Henry VIII's Instructions to Sir Thomas Bolayn and Doctor Sampson (Galt, Appendix, p.lxxxv-xcvii)

The use of ciphered letters was well in use in other countries before it reached the court of Henry VII in Tudor times. Ferdinand of Spain, among others, was reputed to have been using cipher in correspondence for some time; a coded letter that only the recipient (in theory) could decipher via a cipher key (held within the cipher itself or sent separately). When Catherine of Aragon was sent to Henry VII's court as a bride-to-be to his firstborn son, Arthur, Catherine's father continued to send ciphered and coded letters to avoid spies getting wind of what he was planning.

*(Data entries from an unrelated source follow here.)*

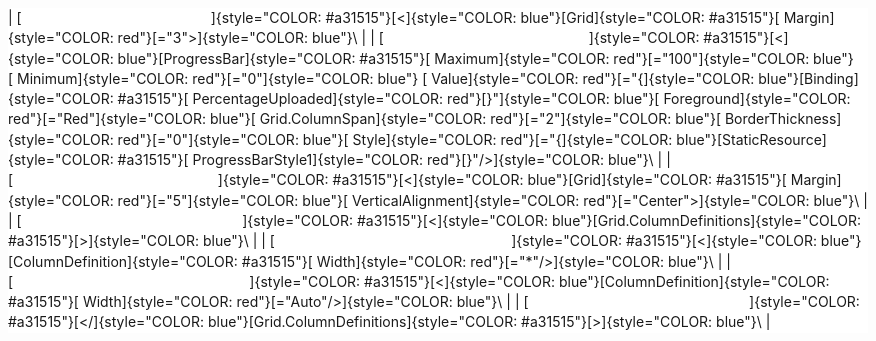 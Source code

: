 | [                                                ]{style="COLOR: #a31515"}[\<]{style="COLOR: blue"}[Grid]{style="COLOR: #a31515"}[ Margin]{style="COLOR: red"}[=\"3\"\>]{style="COLOR: blue"}\                                                                                                                                                                                                                                                                                                                                                                                                                                                                                                                                                                                                              |
| [                                                    ]{style="COLOR: #a31515"}[\<]{style="COLOR: blue"}[ProgressBar]{style="COLOR: #a31515"}[ Maximum]{style="COLOR: red"}[=\"100\"]{style="COLOR: blue"}[ Minimum]{style="COLOR: red"}[=\"0\"]{style="COLOR: blue"} [ Value]{style="COLOR: red"}[=\"{]{style="COLOR: blue"}[Binding]{style="COLOR: #a31515"}[ PercentageUploaded]{style="COLOR: red"}[}\"]{style="COLOR: blue"}[ Foreground]{style="COLOR: red"}[=\"Red\"]{style="COLOR: blue"}[ Grid.ColumnSpan]{style="COLOR: red"}[=\"2\"]{style="COLOR: blue"}[ BorderThickness]{style="COLOR: red"}[=\"0\"]{style="COLOR: blue"}[ Style]{style="COLOR: red"}[=\"{]{style="COLOR: blue"}[StaticResource]{style="COLOR: #a31515"}[ ProgressBarStyle1]{style="COLOR: red"}[}\"/\>]{style="COLOR: blue"}\ |
| [                                                    ]{style="COLOR: #a31515"}[\<]{style="COLOR: blue"}[Grid]{style="COLOR: #a31515"}[ Margin]{style="COLOR: red"}[=\"5\"]{style="COLOR: blue"}[ VerticalAlignment]{style="COLOR: red"}[=\"Center\"\>]{style="COLOR: blue"}\                                                                                                                                                                                                                                                                                                                                                                                                                                                                                                                                |
| [                                                        ]{style="COLOR: #a31515"}[\<]{style="COLOR: blue"}[Grid.ColumnDefinitions]{style="COLOR: #a31515"}[\>]{style="COLOR: blue"}\                                                                                                                                                                                                                                                                                                                                                                                                                                                                                                                                                                                                                       |
| [                                                            ]{style="COLOR: #a31515"}[\<]{style="COLOR: blue"}[ColumnDefinition]{style="COLOR: #a31515"}[ Width]{style="COLOR: red"}[=\"\*\"/\>]{style="COLOR: blue"}\                                                                                                                                                                                                                                                                                                                                                                                                                                                                                                                                                                                     |
| [                                                            ]{style="COLOR: #a31515"}[\<]{style="COLOR: blue"}[ColumnDefinition]{style="COLOR: #a31515"}[ Width]{style="COLOR: red"}[=\"Auto\"/\>]{style="COLOR: blue"}\                                                                                                                                                                                                                                                                                                                                                                                                                                                                                                                                                                                   |
| [                                                        ]{style="COLOR: #a31515"}[\</]{style="COLOR: blue"}[Grid.ColumnDefinitions]{style="COLOR: #a31515"}[\>]{style="COLOR: blue"}\                                                                                                                                                                                                                                                                                                                                                                                                                                                                                                                                                                                                                      |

Catherine, clever and highly educated, would have been aware of the use of cipher, but didn't hone her own unique ciphering skills until she was deep within Henry's court. She was, as believed by some, to be Ferdinand's pawn in securing England's support of his war campaigns and suffered greatly while the two men played their political games.

England at this point was new to the cipher, but with Catherine's constant use of the code, it became more and more common for political players to adopt a code of their own. Spanish ciphers were reputed to use two ciphers for one text, a style that the first (this is arguable by some) ciphered letter to be used in England was written (in 1505 written by Henry VII in regards to approaching Maximilian of Rome about both a marriage and the fate of Edmund de la Pole. It was deemed to be of such sensitive nature that it was advised to be made in cipher, though historians have different theories on the nature of the letter and its encoding). This document has the key to the cipher embedded within the document itself. The cipher was supposedly hidden within one paragraph whilst a second cipher key was within a postscript to aid the location of the first cipher in the text.

The use of cipher is well known by many an amateur historian, but not so much the actual ciphers themselves. Not many of them survive today, but the 19th century historian Bergenroth, describes one cipher beautifully, remarking on how three lines contained twenty-one signs each, corresponding to the number of the letters of the alphabet while other lines contained between twenty-two to twenty-three letters. He had come to suspect that the lines look very much like the rest of the writing, and had concealed within them the key to the cipher. The man placed the alphabetical letters, starting with A (in the same order that we learn them today) over the signs, which he claimed to provide him with the key. If this is true, it was a cleverly hidden cipher and key in one document, that only few would be able to decode and only when they knew what they were looking at in the first place.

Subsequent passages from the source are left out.